_WORK REQUEST_: Transcribe the listing exactly; drop the images.

[DATA SHOWN Boundary: Start]

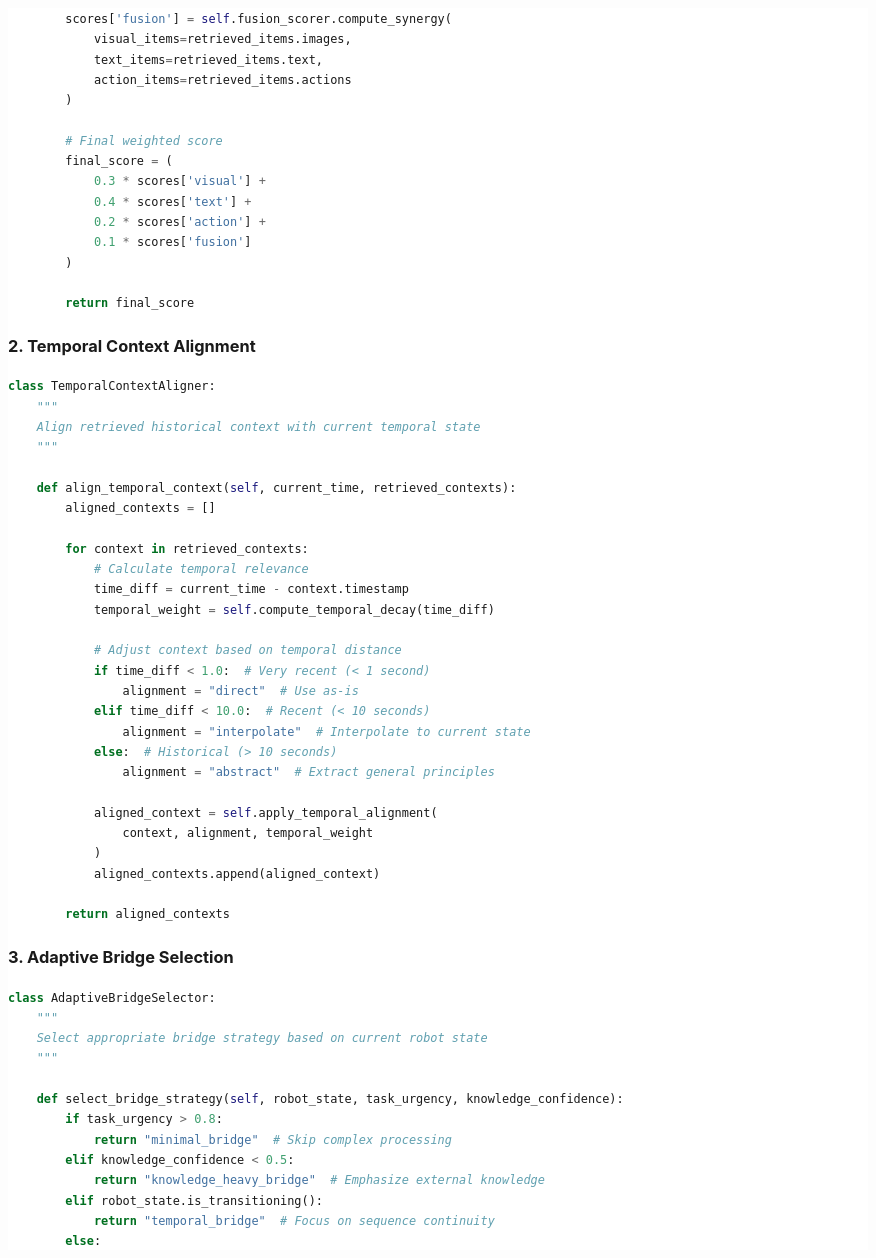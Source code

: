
 ```python
        scores['fusion'] = self.fusion_scorer.compute_synergy(
            visual_items=retrieved_items.images,
            text_items=retrieved_items.text,
            action_items=retrieved_items.actions
        )
        
        # Final weighted score
        final_score = (
            0.3 * scores['visual'] +
            0.4 * scores['text'] +
            0.2 * scores['action'] +
            0.1 * scores['fusion']
        )
        
        return final_score
```

### 2. Temporal Context Alignment
```python
class TemporalContextAligner:
    """
    Align retrieved historical context with current temporal state
    """
    
    def align_temporal_context(self, current_time, retrieved_contexts):
        aligned_contexts = []
        
        for context in retrieved_contexts:
            # Calculate temporal relevance
            time_diff = current_time - context.timestamp
            temporal_weight = self.compute_temporal_decay(time_diff)
            
            # Adjust context based on temporal distance
            if time_diff < 1.0:  # Very recent (< 1 second)
                alignment = "direct"  # Use as-is
            elif time_diff < 10.0:  # Recent (< 10 seconds) 
                alignment = "interpolate"  # Interpolate to current state
            else:  # Historical (> 10 seconds)
                alignment = "abstract"  # Extract general principles
            
            aligned_context = self.apply_temporal_alignment(
                context, alignment, temporal_weight
            )
            aligned_contexts.append(aligned_context)
        
        return aligned_contexts
```

### 3. Adaptive Bridge Selection
```python
class AdaptiveBridgeSelector:
    """
    Select appropriate bridge strategy based on current robot state
    """
    
    def select_bridge_strategy(self, robot_state, task_urgency, knowledge_confidence):
        if task_urgency > 0.8:
            return "minimal_bridge"  # Skip complex processing
        elif knowledge_confidence < 0.5:
            return "knowledge_heavy_bridge"  # Emphasize external knowledge
        elif robot_state.is_transitioning():
            return "temporal_bridge"  # Focus on sequence continuity
        else:
```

[DATA SHOWN Boundary: End]

_THE ANSWER_:
Source code

:
 ```python
        scores['fusion'] = self.fusion_scorer.compute_synergy(
            visual_items=retrieved_items.images,
            text_items=retrieved_items.text,
            action_items=retrieved_items.actions
        )
        
        # Final weighted score
        final_score = (
            0.3 * scores['visual'] +
            0.4 * scores['text'] +
            0.2 * scores['action'] +
            0.1 * scores['fusion']
        )
        
        return final_score
```

### 2. Temporal Context Alignment
```python
class TemporalContextAligner:
    """
    Align retrieved historical context with current temporal state
    """
    
    def align_temporal_context(self, current_time, retrieved_contexts):
        aligned_contexts = []
        
        for context in retrieved_contexts:
            # Calculate temporal relevance
            time_diff = current_time - context.timestamp
            temporal_weight = self.compute_temporal_decay(time_diff)
            
            # Adjust context based on temporal distance
            if time_diff < 1.0:  # Very recent (< 1 second)
                alignment = "direct"  # Use as-is
            elif time_diff < 10.0:  # Recent (< 10 seconds) 
                alignment = "interpolate"  # Interpolate to current state
            else:  # Historical (> 10 seconds)
                alignment = "abstract"  # Extract general principles
            
            aligned_context = self.apply_temporal_alignment(
                context, alignment, temporal_weight
            )
            aligned_contexts.append(aligned_context)
        
        return aligned_contexts
```

### 3. Adaptive Bridge Selection
```python
class AdaptiveBridgeSelector:
    """
    Select appropriate bridge strategy based on current robot state
    """
    
    def select_bridge_strategy(self, robot_state, task_urgency, knowledge_confidence):
        if task_urgency > 0.8:
            return "minimal_bridge"  # Skip complex processing
        elif knowledge_confidence < 0.5:
            return "knowledge_heavy_bridge"  # Emphasize external knowledge
        elif robot_state.is_transitioning():
            return "temporal_bridge"  # Focus on sequence continuity
        else:
```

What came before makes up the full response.